[EXTRACTED RECORDS — start]

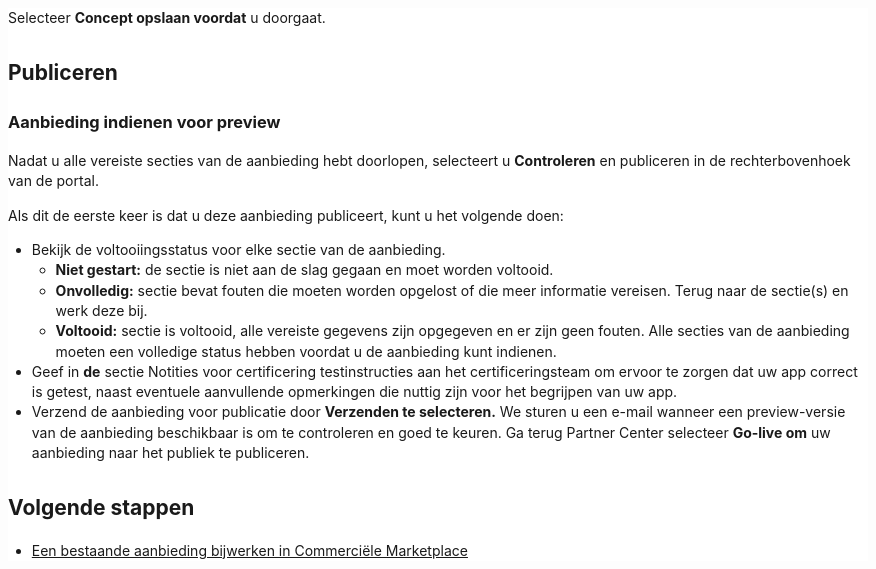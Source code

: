 Selecteer **Concept opslaan voordat** u doorgaat.

## <a name="publish"></a>Publiceren

### <a name="submit-offer-to-preview"></a>Aanbieding indienen voor preview

Nadat u alle vereiste secties van de aanbieding hebt doorlopen, selecteert u **Controleren** en publiceren in de rechterbovenhoek van de portal.

Als dit de eerste keer is dat u deze aanbieding publiceert, kunt u het volgende doen:

- Bekijk de voltooiingsstatus voor elke sectie van de aanbieding.
  - **Niet gestart:** de sectie is niet aan de slag gegaan en moet worden voltooid.
  - **Onvolledig:** sectie bevat fouten die moeten worden opgelost of die meer informatie vereisen. Terug naar de sectie(s) en werk deze bij.
  - **Voltooid:** sectie is voltooid, alle vereiste gegevens zijn opgegeven en er zijn geen fouten. Alle secties van de aanbieding moeten een volledige status hebben voordat u de aanbieding kunt indienen.
- Geef in **de** sectie Notities voor certificering testinstructies aan het certificeringsteam om ervoor te zorgen dat uw app correct is getest, naast eventuele aanvullende opmerkingen die nuttig zijn voor het begrijpen van uw app.
- Verzend de aanbieding voor publicatie door **Verzenden te selecteren.** We sturen u een e-mail wanneer een preview-versie van de aanbieding beschikbaar is om te controleren en goed te keuren. Ga terug Partner Center selecteer **Go-live om** uw aanbieding naar het publiek te publiceren.

## <a name="next-steps"></a>Volgende stappen

- [Een bestaande aanbieding bijwerken in Commerciële Marketplace](./update-existing-offer.md)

[EXTRACTED RECORDS — finish]

PROBLEM STATEMENT:
Among the records above, a stretch begins at the line containing "- **Voltooid:** sectie" and ends at the line containing "- Geef in **de**". Restate that stretch word for word, and nothing else.

WRITTEN RESPONSE:
  - **Voltooid:** sectie is voltooid, alle vereiste gegevens zijn opgegeven en er zijn geen fouten. Alle secties van de aanbieding moeten een volledige status hebben voordat u de aanbieding kunt indienen.
- Geef in **de** sectie Notities voor certificering testinstructies aan het certificeringsteam om ervoor te zorgen dat uw app correct is getest, naast eventuele aanvullende opmerkingen die nuttig zijn voor het begrijpen van uw app.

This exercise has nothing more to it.